Kamis, 02 April 2009

Di Mana? Di Denda

Mengubah kebiasaan bertahun-tahun memang sulit. Dalam penyuntingan naskah, sebagian besar kesalahan penulisan yang saya temui berasal dari kebiasaan semenjak sekolah. Sebagai contoh adalah pembedaan "di-" sebagai awalan dan "di" sebagai kata depan.

Padahal aturannya sederhana.
  1. Sebagai awalan, penulisan "di" menyatu dengan kata kerja. Contoh: dikerjakan, ditulis, disayangi.

  2. Sebagai kata depan, penulisan "di" terpisah dengan keterangan tempat. Contoh: di sana, di rumah, di mana-mana.
Dengan kata lain: kalau terpisah, menunjukkan lokasi. Kalau tersambung, menunjukkan kata kerja pasif.

Sayangnya, kebiasaan lama memang sulit diubah. Perhatikan saja gerbang tol Padalarang menuju Bandung. Kedua contoh di atas malah terbalik.

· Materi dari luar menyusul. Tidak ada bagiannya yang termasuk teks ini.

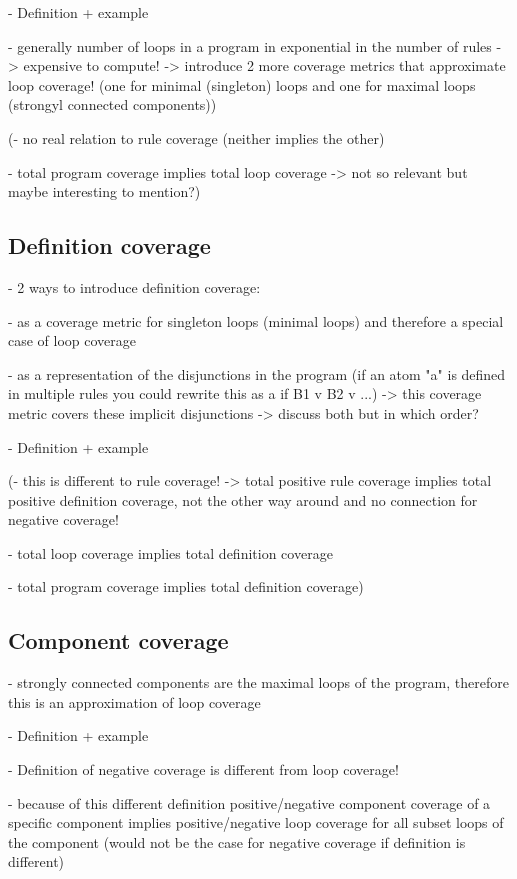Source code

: - Definition + example

- generally number of loops in a program in exponential in the number of rules -> expensive to compute! -> introduce 2 more 
coverage metrics that approximate loop coverage! (one for minimal (singleton) loops and one for maximal loops (strongyl connected 
components))

(- no real relation to rule coverage (neither implies the other)

- total program coverage implies total loop coverage -> not so relevant but maybe interesting to mention?)

\subsection{Definition coverage}
\label{subsec:Coverage metrics/Branch-like coverage/Definition coverage}
- 2 ways to introduce definition coverage: 
    
    - as a coverage metric for singleton loops (minimal loops) and therefore a special case of loop coverage

    - as a representation of the disjunctions in the program (if an atom "a" is defined in multiple rules you could rewrite 
    this as a if B1 v B2 v ...) -> this coverage metric covers these implicit disjunctions
-> discuss both but in which order?

- Definition + example

(- this is different to rule coverage! -> total positive rule coverage implies total positive definition coverage, not the other 
way around and no connection for negative coverage!

- total loop coverage implies total definition coverage

- total program coverage implies total definition coverage)

\subsection{Component coverage}
\label{subsec:Coverage cetrics/Branch-like coverage/Component coverage}
- strongly connected components are the maximal loops of the program, therefore this is an approximation of loop coverage

- Definition + example

- Definition of negative coverage is different from loop coverage!

- because of this different definition positive/negative component coverage of a specific component implies positive/negative loop 
coverage for all subset loops of the component (would not be the case for negative coverage if definition is different)

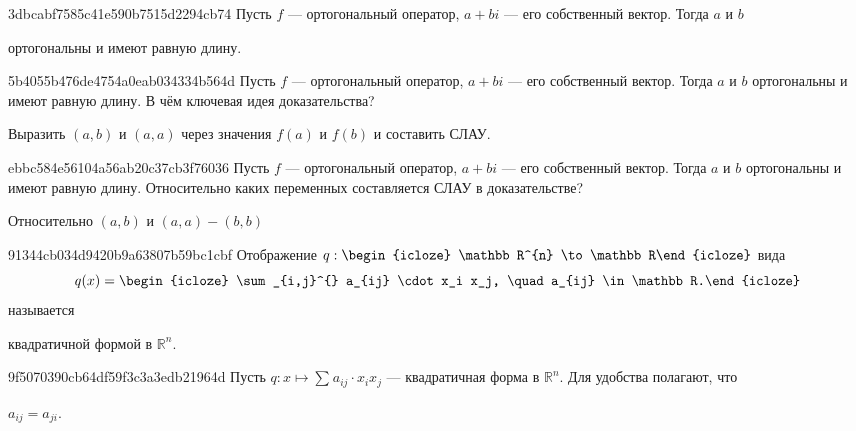 \begin{note}{3dbcabf7585c41e590b7515d2294cb74}
    Пусть \({ f }\) --- ортогональный оператор,\: \({ a + bi }\) --- его собственный вектор.
    Тогда \({ a }\) и \({ b }\) \begin{icloze}{1}ортогональны и имеют равную длину.\end{icloze}
\end{note}

\begin{note}{5b4055b476de4754a0eab034334b564d}
    Пусть \({ f }\) --- ортогональный оператор,\: \({ a + bi }\) --- его собственный вектор.
    Тогда \({ a }\) и \({ b }\) ортогональны и имеют равную длину.
    В чём ключевая идея доказательства?

    \begin{cloze}{1}
        Выразить \({ (a, b) }\) и \({ (a, a) }\) через значения \({ f(a) }\) и \({ f(b) }\) и составить СЛАУ.
    \end{cloze}
\end{note}

\begin{note}{ebbc584e56104a56ab20c37cb3f76036}
    Пусть \({ f }\) --- ортогональный оператор,\: \({ a + bi }\) --- его собственный вектор.
    Тогда \({ a }\) и \({ b }\) ортогональны и имеют равную длину.
    Относительно каких переменных составляется СЛАУ в доказательстве?

    \begin{cloze}{1}
         Относительно \({ (a, b) }\) и \({ (a, a) - (b, b) }\)
    \end{cloze}
\end{note}

\begin{note}{91344cb034d9420b9a63807b59bc1cbf}
    Отображение \({ q : \begin{icloze}{1}\mathbb R^{n} \to \mathbb R\end{icloze} }\) вида
    \[
        q(x) = \begin{icloze}{2}\sum_{i,j}^{} a_{ij} \cdot x_i x_j, \quad a_{ij} \in \mathbb R.\end{icloze}
    \]
    называется \begin{icloze}{3}квадратичной формой в \({ \mathbb R^{n} }\).\end{icloze}
\end{note}

\begin{note}{9f5070390cb64df59f3c3a3edb21964d}
    Пусть \({ q : x \mapsto  \sum_{}^{} a_{ij} \cdot x_i x_j }\) --- квадратичная форма в \({ \mathbb R^{n} }\).
    Для удобства полагают, что \begin{icloze}{1}\({ a_{ij} = a_{ji} }\).\end{icloze}
\end{note}

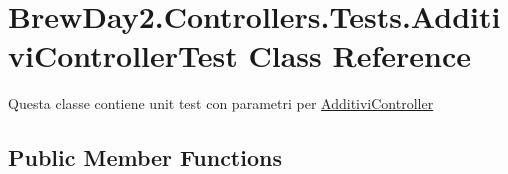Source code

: \hypertarget{class_brew_day2_1_1_controllers_1_1_tests_1_1_additivi_controller_test}{}\section{Brew\+Day2.\+Controllers.\+Tests.\+Additivi\+Controller\+Test Class Reference}
\label{class_brew_day2_1_1_controllers_1_1_tests_1_1_additivi_controller_test}


Questa classe contiene unit test con parametri per \mbox{\hyperlink{class_brew_day2_1_1_controllers_1_1_additivi_controller}{Additivi\+Controller}} 


\subsection*{Public Member Functions}
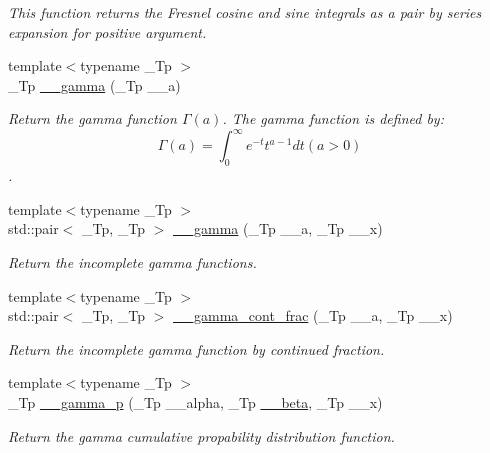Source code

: \begin{DoxyCompactItemize}
\begin{DoxyCompactList}\small\item\em This function returns the Fresnel cosine and sine integrals as a pair by series expansion for positive argument. \end{DoxyCompactList}\item 
{\footnotesize template$<$typename \+\_\+\+Tp $>$ }\\\+\_\+\+Tp \hyperlink{namespacestd_1_1____detail_a178e0b2cc0ae66b7d958e837da4fe4c1}{\+\_\+\+\_\+gamma} (\+\_\+\+Tp \+\_\+\+\_\+a)
\begin{DoxyCompactList}\small\item\em Return the gamma function $ \Gamma(a) $. The gamma function is defined by\+: \[ \Gamma(a) = \int_0^\infty e^{-t}t^{a-1}dt (a > 0) \]. \end{DoxyCompactList}\item 
{\footnotesize template$<$typename \+\_\+\+Tp $>$ }\\std\+::pair$<$ \+\_\+\+Tp, \+\_\+\+Tp $>$ \hyperlink{namespacestd_1_1____detail_a00ade496acee116fb7990d20ff4be762}{\+\_\+\+\_\+gamma} (\+\_\+\+Tp \+\_\+\+\_\+a, \+\_\+\+Tp \+\_\+\+\_\+x)
\begin{DoxyCompactList}\small\item\em Return the incomplete gamma functions. \end{DoxyCompactList}\item 
{\footnotesize template$<$typename \+\_\+\+Tp $>$ }\\std\+::pair$<$ \+\_\+\+Tp, \+\_\+\+Tp $>$ \hyperlink{namespacestd_1_1____detail_afd6319747af991947a02388acee40c26}{\+\_\+\+\_\+gamma\+\_\+cont\+\_\+frac} (\+\_\+\+Tp \+\_\+\+\_\+a, \+\_\+\+Tp \+\_\+\+\_\+x)
\begin{DoxyCompactList}\small\item\em Return the incomplete gamma function by continued fraction. \end{DoxyCompactList}\item 
{\footnotesize template$<$typename \+\_\+\+Tp $>$ }\\\+\_\+\+Tp \hyperlink{namespacestd_1_1____detail_a33f9cf005ecdad199024712cc89c0bc6}{\+\_\+\+\_\+gamma\+\_\+p} (\+\_\+\+Tp \+\_\+\+\_\+alpha, \+\_\+\+Tp \hyperlink{namespacestd_1_1____detail_a090d2f0920e0d208c467609b2a81d717}{\+\_\+\+\_\+beta}, \+\_\+\+Tp \+\_\+\+\_\+x)
\begin{DoxyCompactList}\small\item\em Return the gamma cumulative propability distribution function. \end{DoxyCompactList}\item 

\end{DoxyCompactItemize}
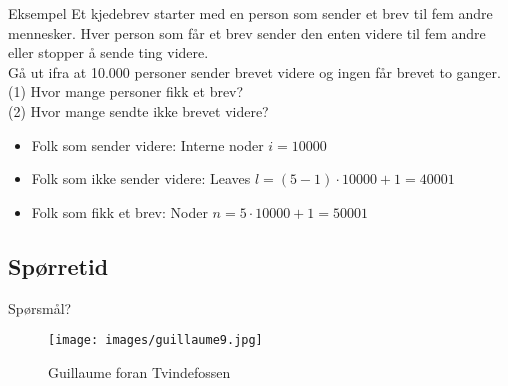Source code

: \begin{frame}{Eksempel}
Et kjedebrev starter med en person som sender et brev til fem andre mennesker. Hver person som får et brev sender den enten videre til fem andre eller stopper å sende ting videre.\\
Gå ut ifra at 10.000 personer sender brevet videre og ingen får brevet to ganger.\\
(1) Hvor mange personer fikk et brev?\\
(2) Hvor mange sendte ikke brevet videre?\\\pause
\begin{itemize}
\item Folk som sender videre: Interne noder $i=10000$
\item Folk som ikke sender videre: Leaves $l = (5-1)\cdot 10000 + 1 = 40001$
\item Folk som fikk et brev: Noder $n=5\cdot 10000 + 1 = 50001$
\end{itemize}
\end{frame}

\subsection*{Spørretid}
\begin{frame}{Spørsmål?}
    \begin{figure}
        \centering
        \texttt{[image: images/guillaume9.jpg]}
        \caption{Guillaume foran Tvindefossen}
        \label{fig:guillaume9}
    \end{figure}
\end{frame}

Tiket harus "disini(kan)" untuk ditukar?

Berdasarkan papan ini: di gerbang exit Denda (di mana pun itu) tidak usah tukar tiket


Mengubah kebiasaan penulisan salah sama seperti mengubah kebiasaan buruk lain. Merokok, misalnya. Pertama-tama, munculkan dulu kesadaran bahwa ini salah. Kalau tidak, percuma saja. Kedua, memercayai manfaat atas kebiasaan yang benar. Kalau kita berprinsip, "Alah, nggak ngaruh lah. Orang lain juga ngerti (atau orang lain juga ngerokok--dalam kasus merokok)," dalam beberapa hari, gaya penulisan kita akan kembali ke yang salah.

Carilah manfaat bagi diri masing-masing. Dan ubahlah kebiasaan (penulisan) yang buruk.

____________________

NB: Banyak sekali kebiasaan buruk yang menyangkut penulisan tanda baca berkaitan dialog. Termasuk tanda seru dan tanya berlebihan.

2 komentar:

  1. Setuju sekali!!!
    Nah, apakah ini termsuk contoh yang mas Isman sebutkan di bagian akhir tulisan? Padahal maksud saya ingin menekankan pernyataan itu (setuju sekali)

    BalasHapus
  2. Masih tiga tanda seru; masih dalam ambang penerimaan lah, Diah, hehe.